O Senado Federal realizará um esforço concentrado de duas semanas para a votação de propostas antes das eleições de outubro. O presidente da Casa, Davi Alcolumbre (União Brasil-AP), anunciou que as sessões ocorrerão de 10 a 14 de agosto e de 31 de agosto a 3 de setembro, conforme informado na quarta-feira (15.jul.2026) durante uma sessão plenária.

De acordo com Alcolumbre, o calendário foi coordenado com o presidente da Câmara, Hugo Motta (Republicanos-PB), visando que ambas as Casas legislativas deliberem simultaneamente sobre projetos considerados prioritários. O intuito é aumentar a eficiência na tramitação das propostas no Congresso Nacional.

O esforço concentrado ocorrerá após o recesso parlamentar, que está previsto para o período de 18 a 31 de julho, durante o qual as atividades legislativas ficam suspensas, salvo em casos extraordinários. O segundo recesso do ano está agendado para 23 de dezembro a 1º de fevereiro.

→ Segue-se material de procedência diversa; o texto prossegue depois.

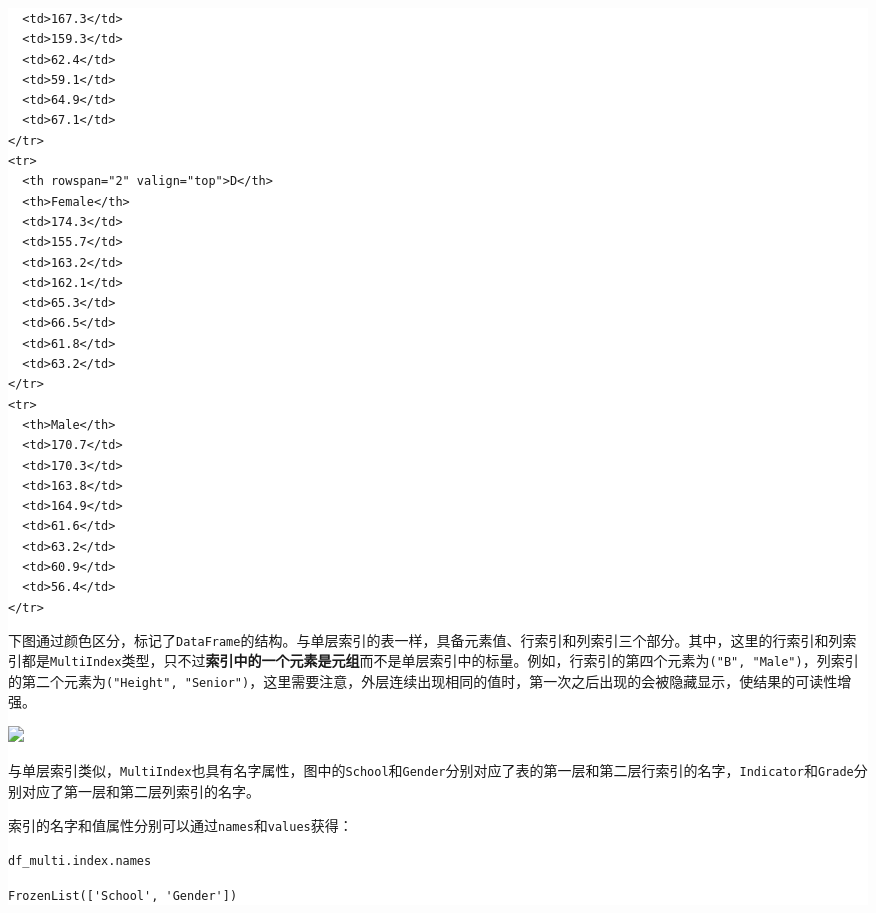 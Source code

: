       <td>167.3</td>
      <td>159.3</td>
      <td>62.4</td>
      <td>59.1</td>
      <td>64.9</td>
      <td>67.1</td>
    </tr>
    <tr>
      <th rowspan="2" valign="top">D</th>
      <th>Female</th>
      <td>174.3</td>
      <td>155.7</td>
      <td>163.2</td>
      <td>162.1</td>
      <td>65.3</td>
      <td>66.5</td>
      <td>61.8</td>
      <td>63.2</td>
    </tr>
    <tr>
      <th>Male</th>
      <td>170.7</td>
      <td>170.3</td>
      <td>163.8</td>
      <td>164.9</td>
      <td>61.6</td>
      <td>63.2</td>
      <td>60.9</td>
      <td>56.4</td>
    </tr>
  </tbody>
</table>
</div>



下图通过颜色区分，标记了`DataFrame`的结构。与单层索引的表一样，具备元素值、行索引和列索引三个部分。其中，这里的行索引和列索引都是`MultiIndex`类型，只不过**索引中的一个元素是元组**而不是单层索引中的标量。例如，行索引的第四个元素为`("B", "Male")`，列索引的第二个元素为`("Height", "Senior")`，这里需要注意，外层连续出现相同的值时，第一次之后出现的会被隐藏显示，使结果的可读性增强。

<img src="../source/_static/multi_index.png" width="50%">

与单层索引类似，`MultiIndex`也具有名字属性，图中的`School`和`Gender`分别对应了表的第一层和第二层行索引的名字，`Indicator`和`Grade`分别对应了第一层和第二层列索引的名字。

索引的名字和值属性分别可以通过`names`和`values`获得：


```python
df_multi.index.names
```




    FrozenList(['School', 'Gender'])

Projetos em espera para o segundo semestre

Alcolumbre já adiou por duas vezes a sessão conjunta para analisar os vetos do presidente Luiz Inácio Lula da Silva (PT), devido à falta de consenso entre os líderes partidários. Assim, uma nova sessão para essa análise ficará para o segundo semestre, quando a derrubada ou manutenção dos vetos se torna mais desafiadora devido aos arranjos eleitorais.

A Proposta de Emenda à Constituição (PEC) da 6 X 1 também ficará para ser discutida após o recesso parlamentar. Mesmo que essa proposta seja aprovada rapidamente, é improvável que entre em vigor antes das eleições, considerando o período de transição de 60 dias desejado pelo presidente Lula.

Embora Alcolumbre não tenha se manifestado claramente sobre a não inclusão do projeto na pauta antes do recesso, a PEC está parada no Senado desde 28 de maio, após sua aprovação na Câmara. A não aprovação da redução da jornada de trabalho até as eleições é considerada desfavorável para o Palácio do Planalto, mas Lula poderá continuar utilizando a proposta para tentar conquistar apoio entre os trabalhadores formais.

O governo estima que a PEC pode beneficiar até 37 milhões de pessoas, sendo uma pauta com forte apelo eleitoral.

Além da PEC da 6 X 1, outros projetos que deverão ser discutidos após o recesso incluem:

  • PEC que garante autonomia ao Banco Central;
  • Projeto que eleva o teto de faturamento do Microempreendedor Individual (MEI);
  • Proposta que criminaliza a misoginia;
  • PEC de Segurança;
  • Projeto relacionado aos minerais críticos.